Career as Arson Investigator
Research the educational and skill requirements needed to become an arson investigator, as well as the job description and employment and salary outlook. Read on to decide if this career is right for you.
Arson Investigator Job Description
Arson investigators work for state or local fire departments, insurance agencies or other private companies to analyze the scenes of fires to determine their causes. They collect and test evidence, reconstruct arson scenes and interview witnesses to prepare detailed reports. They may also arrest and question suspects. Arson investigators are often called on to describe their findings in court.
Arson investigators work in offices and conduct fieldwork as needed when inspecting the scene of a fire. Investigators work in shifts, which commonly last 24 hours. Because arson investigators must respond when a fire occurs, they frequently work evenings, weekends and holidays. Positions in this field are most often found in urban areas with a large number of buildings.
Arson Investigator Education Requirements
Most arson investigators are required to have a high school diploma; however, some employers may require a 2 or 4 year degree in an area such as chemistry or fire science. Many arson investigators first work as firemen or police officers and then undergo special training to become fire investigators. Courses in these training programs include inspection techniques, fire codes and courtroom procedures. Arson investigators are typically required to complete on – the – job training under experienced inspectors.
i. Training :
Training requirements vary by state, but programs usually include instruction both in a classroom setting and on the job.
Classroom training often takes place at a fire or police academy over the course of several months. A variety of topics are covered, such as guidelines for conducting an inspection or investigation, legal codes, courtroom procedures, hazardous materials and bomb protocols, and the proper use of equipment.
In most agencies, after inspectors and investigators have finished their classroom training, they must also go through on – the – job training or a probationary period, during which they work with a more experienced officer.
After completing training, applicants may need to pass an exam to become certified in their state. Tests often cover information on standards established by the National Fire Protection Association ( NFPA ). Many agencies require some additional annual training for an inspector or investigator to remain certified.
Most states also require fire investigators who work for private companies to have a private investigation license.
ii. Important Qualities :
Communication Skills : Inspectors must explain codes clearly, and investigators must carefully interview witnesses.
Critical – Thinking Skills : Inspectors must be able to recognize code violations and recommend a way to fix the problem. Investigators must be able to analyze evidence and determine a reasonable conclusion.
Detail Oriented : Fire inspectors and investigators must notice details when inspecting a site for code violations or investigating the cause of a fire.
Integrity : Inspectors must be consistent in the methods they use to enforce fire codes. Investigators must be unbiased when conducting their research and when testifying as an expert witness in court.
iii. Certification :
For fire inspectors, the National Fire Protection Association offers several certifications. Some jobs in the private sector require that job candidates already have these certifications.

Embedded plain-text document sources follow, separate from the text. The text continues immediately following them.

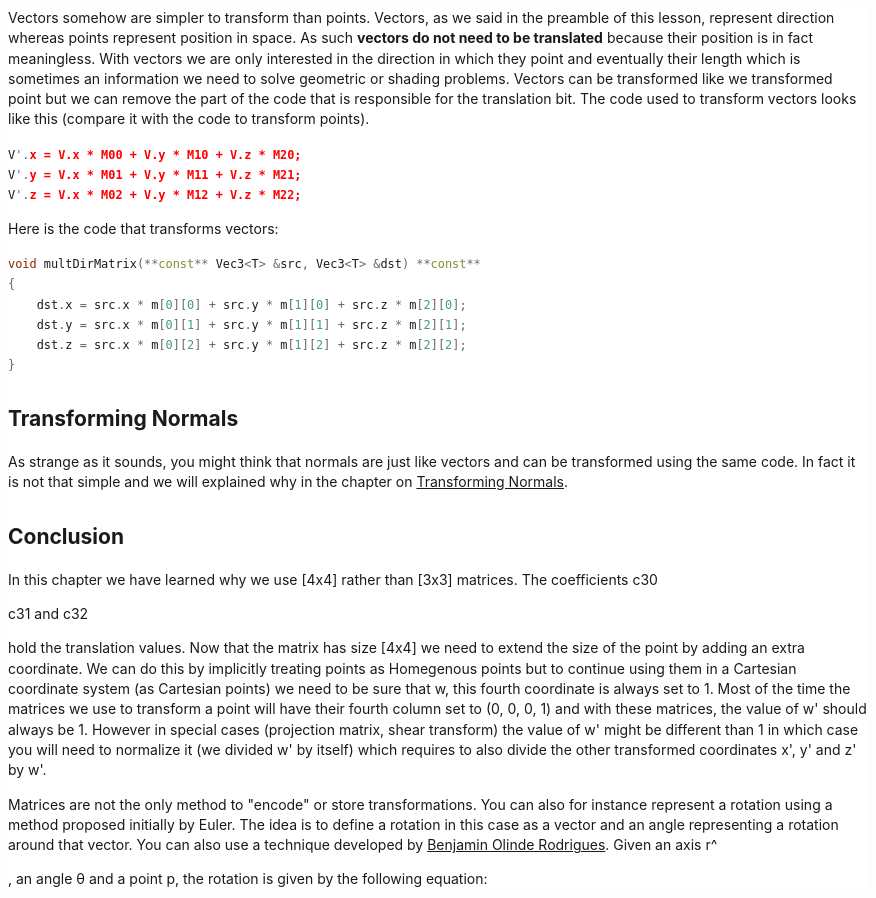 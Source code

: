 Vectors somehow are simpler to transform than points. Vectors, as we said in the preamble of this lesson, represent direction whereas points represent position in space. As such **vectors do not need to be translated** because their position is in fact meaningless. With vectors we are only interested in the direction in which they point and eventually their length which is sometimes an information we need to solve geometric or shading problems. Vectors can be transformed like we transformed point but we can remove the part of the code that is responsible for the translation bit. The code used to transform vectors looks like this (compare it with the code to transform points).


```cpp
V'.x = V.x * M00 + V.y * M10 + V.z * M20;  
V'.y = V.x * M01 + V.y * M11 + V.z * M21;  
V'.z = V.x * M02 + V.y * M12 + V.z * M22;  
```
Here is the code that transforms vectors:


```cpp
void multDirMatrix(**const** Vec3<T> &src, Vec3<T> &dst) **const**  
{  
	dst.x = src.x * m[0][0] + src.y * m[1][0] + src.z * m[2][0];  
	dst.y = src.x * m[0][1] + src.y * m[1][1] + src.z * m[2][1];  
	dst.z = src.x * m[0][2] + src.y * m[1][2] + src.z * m[2][2];  
}  
```
## Transforming Normals

As strange as it sounds, you might think that normals are just like vectors and can be transformed using the same code. In fact it is not that simple and we will explained why in the chapter on [Transforming Normals](https://www.scratchapixel.com/lessons/mathematics-physics-for-computer-graphics/geometry/transforming-points-and-vectors#).

## Conclusion

In this chapter we have learned why we use [4x4] rather than [3x3] matrices. The coefficients c30

c31 and c32

hold the translation values. Now that the matrix has size [4x4] we need to extend the size of the point by adding an extra coordinate. We can do this by implicitly treating points as Homegenous points but to continue using them in a Cartesian coordinate system (as Cartesian points) we need to be sure that w, this fourth coordinate is always set to 1. Most of the time the matrices we use to transform a point will have their fourth column set to (0, 0, 0, 1) and with these matrices, the value of w' should always be 1. However in special cases (projection matrix, shear transform) the value of w' might be different than 1 in which case you will need to normalize it (we divided w' by itself) which requires to also divide the other transformed coordinates x', y' and z' by w'.

Matrices are not the only method to "encode" or store transformations. You can also for instance represent a rotation using a method proposed initially by Euler. The idea is to define a rotation in this case as a vector and an angle representing a rotation around that vector. You can also use a technique developed by [Benjamin Olinde Rodrigues](https://en.wikipedia.org/wiki/Olinde_Rodrigues). Given an axis r^

, an angle θ and a point p, the rotation is given by the following equation:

Fire investigators may also choose to pursue certification from a nationally recognized professional association, such as the following :
- International Association of Arson Investigators ( IAAI ) – Certified Fire Investigator ( CFI )
- National Association of Fire Investigators ( NAFI ) – Certified Fire and Explosion Investigator ( CFEI )
- The Bureau of Alcohol, Tobacco, Firearms and Explosives ( ATF ) also offers a CFI certification. However, this program is available only to ATF employees.
Licensing Requirements for Arson Investigator
Certification is required for arson investigators in some states. An exam may be required for the initial certification, while continuing education is often needed to maintain certification. In most areas, arson investigators who work for private companies must hold a private investigation license. Optional certifications are available through professional organizations such as the National Fire Protection Association and the International Association of Arson Investigators.
Skills Required for Arson Investigator
According to the U.S. Bureau of Labor Statistics ( BLS ), arson investigators typically possess the following qualities :
- Integrity and attention to detail to ensure that their investigations are thorough and impartial.
- Strong deductive reasoning skills in order to analyze information and form educated opinions.
- Ability to communicate highly technical information to individuals such as law enforcement officers, insurance agents and jurors.
Arson Investigator Employment and Salary Outlook
The employment outlook for fire inspectors and investigators, including arson investigators, was slower than the national average; according to data from the BLS, employment in this field would grow 9% from 2010 – 2020. The median annual salary for workers in this field was $53,990 in 2012.